━━ DATA SUPPLIED ━━
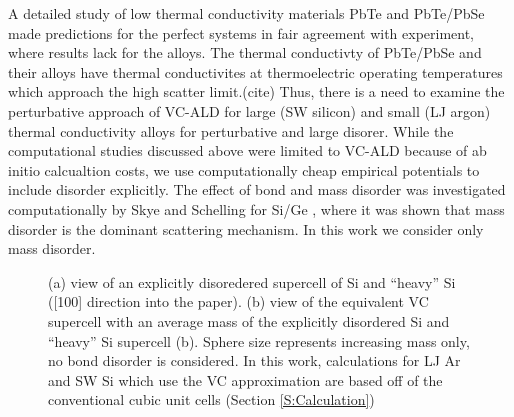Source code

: \documentclass[aps,prb,twocolumn,superscriptaddress,amsmath,amssymb,floatfix]{revtex4}
\begin{document}
A detailed study of low thermal conductivity materials 
PbTe\cite{shiga_microscopic_2012} and PbTe/PbSe\cite{tian_phonon_2012} 
made predictions for the perfect systems in fair agreement with 
experiment, where results lack for the alloys. The thermal conductivty 
of PbTe/PbSe and their alloys have thermal conductivites at thermoelectric 
operating temperatures which approach the high scatter limit.(cite) 
Thus, there is a need to examine the perturbative approach of 
VC-ALD for large (SW silicon) and small (LJ argon) 
thermal conductivity alloys for perturbative and large disorer. 
While the computational studies discussed above were limited to VC-ALD 
because of ab initio calcualtion costs, we use computationally 
cheap empirical potentials to include disorder explicitly. 
The effect of bond and mass disorder was investigated computationally 
by Skye and 
Schelling for Si/Ge \cite{skye_thermal_2008}, 
where it was shown that mass disorder is 
the dominant scattering mechanism. In this work we consider only 
mass disorder.

% 

\begin{figure}
\begin{center}
\mbox{}
\vspace*{0mm}
\end{center}
\caption{\label{F:supercells} 
(a) view of an explicitly disoredered supercell of 
Si and ``heavy'' Si ([100] direction into the paper).
\cite{momma_vesta:_2008} 
(b) view of the equivalent VC supercell 
with an average
mass of the explicitly disordered Si and ``heavy'' Si supercell 
(b). 
Sphere size represents 
increasing mass 
only, no bond disorder is considered. 
In this work, calculations for LJ Ar and SW Si which use the VC 
approximation 
are based off of the conventional cubic unit cells 
(Section \ref{S:Calculation}) 
}
\end{figure}
\end{document}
━━━
ASSIGNMENT: Transcribe the full listing above exactly, with the images removed.

ANSWER SECTION:
Source code

: \documentclass[aps,prb,twocolumn,superscriptaddress,amsmath,amssymb,floatfix]{revtex4}
\begin{document}
A detailed study of low thermal conductivity materials 
PbTe\cite{shiga_microscopic_2012} and PbTe/PbSe\cite{tian_phonon_2012} 
made predictions for the perfect systems in fair agreement with 
experiment, where results lack for the alloys. The thermal conductivty 
of PbTe/PbSe and their alloys have thermal conductivites at thermoelectric 
operating temperatures which approach the high scatter limit.(cite) 
Thus, there is a need to examine the perturbative approach of 
VC-ALD for large (SW silicon) and small (LJ argon) 
thermal conductivity alloys for perturbative and large disorer. 
While the computational studies discussed above were limited to VC-ALD 
because of ab initio calcualtion costs, we use computationally 
cheap empirical potentials to include disorder explicitly. 
The effect of bond and mass disorder was investigated computationally 
by Skye and 
Schelling for Si/Ge \cite{skye_thermal_2008}, 
where it was shown that mass disorder is 
the dominant scattering mechanism. In this work we consider only 
mass disorder.

% 

\begin{figure}
\begin{center}
\mbox{}
\vspace*{0mm}
\end{center}
\caption{\label{F:supercells} 
(a) view of an explicitly disoredered supercell of 
Si and ``heavy'' Si ([100] direction into the paper).
\cite{momma_vesta:_2008} 
(b) view of the equivalent VC supercell 
with an average
mass of the explicitly disordered Si and ``heavy'' Si supercell 
(b). 
Sphere size represents 
increasing mass 
only, no bond disorder is considered. 
In this work, calculations for LJ Ar and SW Si which use the VC 
approximation 
are based off of the conventional cubic unit cells 
(Section \ref{S:Calculation}) 
}
\end{figure}
\end{document}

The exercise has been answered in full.